Close second on 18 per cent is Yulia Tymoshenko, a veteran running for president for the third time. Long Ukraine’s most compelling political figure, she’s a household name, known simply as Yulia. Instantly recognisable, she’s notoriously unpredictable, having veered from arch-Ukrainian nationalist to Kremlin partner and back again.
Like other big sharks in Ukrainian business and politics, Tymoshenko made a fortune in the ruthless and corrupt natural gas business and was nicknamed ‘the gas princess’ for her role in shady dealings back in the 1990s. She played a key role in the Orange Revolution in 2004 and then became Prime Minister, was later jailed for embezzlement and now proposes a ‘new course’ for Ukraine. Her trademark braid is gone and she now wears her hair pulled back tight in a long ponytail thrown over her left shoulder.
Yet few seem convinced by her makeover. At one of her rallies, banners read: ‘Old song. New hairstyle’. Despite polling second (which is more a reflection of the divided nature of Ukrainian politics than any substantive support) she remains hugely divisive. 74 per cent of Ukrainians don’t trust her, and her approval ratings hover only slightly above the incumbent, Petro Poroshenko.
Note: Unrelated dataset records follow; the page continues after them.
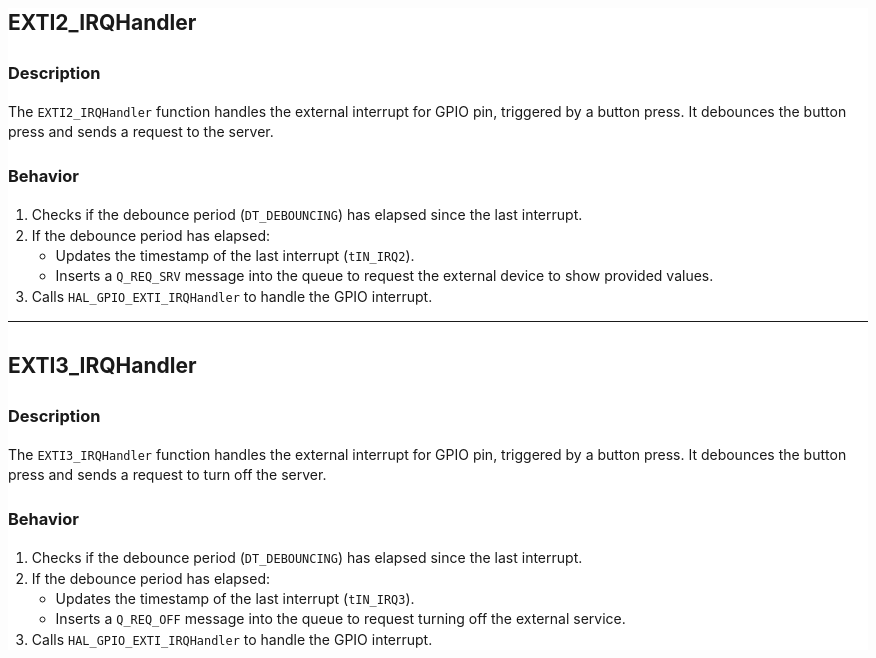 
## EXTI2_IRQHandler

### Description
The `EXTI2_IRQHandler` function handles the external interrupt for GPIO pin, triggered by a button press. It debounces the button press and sends a request to the server.

### Behavior
1. Checks if the debounce period (`DT_DEBOUNCING`) has elapsed since the last interrupt.
2. If the debounce period has elapsed:
   - Updates the timestamp of the last interrupt (`tIN_IRQ2`).
   - Inserts a `Q_REQ_SRV` message into the queue to request the external device to show provided values.
3. Calls `HAL_GPIO_EXTI_IRQHandler` to handle the GPIO interrupt.


---

## EXTI3_IRQHandler

### Description
The `EXTI3_IRQHandler` function handles the external interrupt for GPIO pin, triggered by a button press. It debounces the button press and sends a request to turn off the server.

### Behavior
1. Checks if the debounce period (`DT_DEBOUNCING`) has elapsed since the last interrupt.
2. If the debounce period has elapsed:
   - Updates the timestamp of the last interrupt (`tIN_IRQ3`).
   - Inserts a `Q_REQ_OFF` message into the queue to request turning off the external service.
3. Calls `HAL_GPIO_EXTI_IRQHandler` to handle the GPIO interrupt.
Poroshenko, who swooped to power in the elections held just after Maidan, made his fortune through chocolate. He has had disastrously low ratings since 2016 and almost half of people polled said they would not vote for him ‘under any circumstances’. If he did manage to defy the odds, he’d be only the second Ukrainian president to win re-election.
As the election draws nearer, the Kremlin’s attention is increasing as are its attacks on Ukraine’s stability. In November, Moscow implemented sanctions on members of Ukraine’s political and business elite. A few weeks later, Russian coast guard vessels sparked the first-ever direct clash between the two countries’ militaries by firing on Ukrainian ships in the Kerch Strait.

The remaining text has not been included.